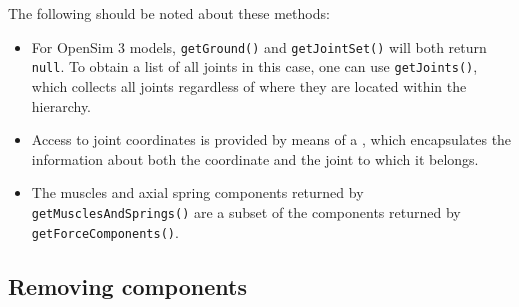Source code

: %
%
The following should be noted about these methods:

\begin{itemize}

\item For OpenSim 3 models, {\tt getGround()} and {\tt getJointSet()} will both
return {\tt null}. To obtain a list of all joints in this case, one can use
{\tt getJoints()}, which collects all joints regardless of where they are
located within the hierarchy.

\item Access to joint coordinates is provided by means of a 
, which encapsulates
the information about both the coordinate and the joint to which it belongs.

\item The muscles and axial spring components returned by {\tt
getMusclesAndSprings()} are a subset of the components returned by {\tt
getForceComponents()}.

\end{itemize}

\subsection{Removing components}
\label{OpenSimRemoving:sec}

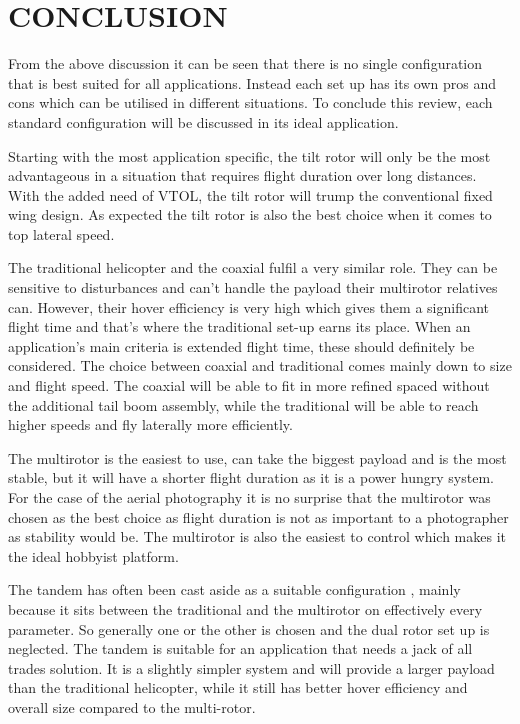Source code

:\documentclass[a4paper, 10pt, conference]{ieeeconf}
\begin{document}

   
\section{CONCLUSION}
From the above discussion it can be seen that there is no single configuration that is best suited for all applications. Instead each set up has its own pros and cons which can be utilised in different situations. To conclude this review, each standard configuration will be discussed in its ideal application.

Starting with the most application specific, the tilt rotor will only be the most advantageous in a situation that requires flight duration over long distances. With the added need of VTOL, the tilt rotor will trump the conventional fixed wing design. As expected the tilt rotor is also the best choice when it comes to top lateral speed.

The traditional helicopter and the coaxial fulfil a very similar role. They can be sensitive to disturbances and can't handle the payload their multirotor relatives can. However, their hover efficiency is very high which gives them a significant flight time and that's where the traditional set-up earns its place. When an application's main criteria is extended flight time, these should definitely be considered. The choice between coaxial and traditional comes mainly down to size and flight speed. The coaxial will be able to fit in more refined spaced without the additional tail boom assembly, while the traditional will be able to reach higher speeds and fly laterally more efficiently.

The multirotor is the easiest to use, can take the biggest payload and is the most stable, but it will have a shorter flight duration as it is a power hungry system. For the case of the aerial photography it is no surprise that the multirotor was chosen as the best choice as flight duration is not as important to a photographer as stability would be. The multirotor is also the easiest to control which makes it the ideal hobbyist platform.

The tandem has often been cast aside as a suitable configuration \cite{MiniFlying}, mainly because it sits between the traditional and the multirotor on effectively every parameter. So generally one or the other is chosen and the dual rotor set up is neglected. The tandem is suitable for an application that needs a jack of all trades solution. It is a slightly simpler system and will provide a larger payload than the traditional helicopter, while it still has better hover efficiency and overall size compared to the multi-rotor.
\end{document}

§ **Aim of the task**
Return the listing unchanged, but drop every picture.

§ **Your response**
Source code

: %
%
The following should be noted about these methods:

\begin{itemize}

\item For OpenSim 3 models, {\tt getGround()} and {\tt getJointSet()} will both
return {\tt null}. To obtain a list of all joints in this case, one can use
{\tt getJoints()}, which collects all joints regardless of where they are
located within the hierarchy.

\item Access to joint coordinates is provided by means of a 
, which encapsulates
the information about both the coordinate and the joint to which it belongs.

\item The muscles and axial spring components returned by {\tt
getMusclesAndSprings()} are a subset of the components returned by {\tt
getForceComponents()}.

\end{itemize}

\subsection{Removing components}
\label{OpenSimRemoving:sec}

Source code

:\documentclass[a4paper, 10pt, conference]{ieeeconf}
\begin{document}

   
\section{CONCLUSION}
From the above discussion it can be seen that there is no single configuration that is best suited for all applications. Instead each set up has its own pros and cons which can be utilised in different situations. To conclude this review, each standard configuration will be discussed in its ideal application.

Starting with the most application specific, the tilt rotor will only be the most advantageous in a situation that requires flight duration over long distances. With the added need of VTOL, the tilt rotor will trump the conventional fixed wing design. As expected the tilt rotor is also the best choice when it comes to top lateral speed.

The traditional helicopter and the coaxial fulfil a very similar role. They can be sensitive to disturbances and can't handle the payload their multirotor relatives can. However, their hover efficiency is very high which gives them a significant flight time and that's where the traditional set-up earns its place. When an application's main criteria is extended flight time, these should definitely be considered. The choice between coaxial and traditional comes mainly down to size and flight speed. The coaxial will be able to fit in more refined spaced without the additional tail boom assembly, while the traditional will be able to reach higher speeds and fly laterally more efficiently.

The multirotor is the easiest to use, can take the biggest payload and is the most stable, but it will have a shorter flight duration as it is a power hungry system. For the case of the aerial photography it is no surprise that the multirotor was chosen as the best choice as flight duration is not as important to a photographer as stability would be. The multirotor is also the easiest to control which makes it the ideal hobbyist platform.

The tandem has often been cast aside as a suitable configuration \cite{MiniFlying}, mainly because it sits between the traditional and the multirotor on effectively every parameter. So generally one or the other is chosen and the dual rotor set up is neglected. The tandem is suitable for an application that needs a jack of all trades solution. It is a slightly simpler system and will provide a larger payload than the traditional helicopter, while it still has better hover efficiency and overall size compared to the multi-rotor.
\end{document}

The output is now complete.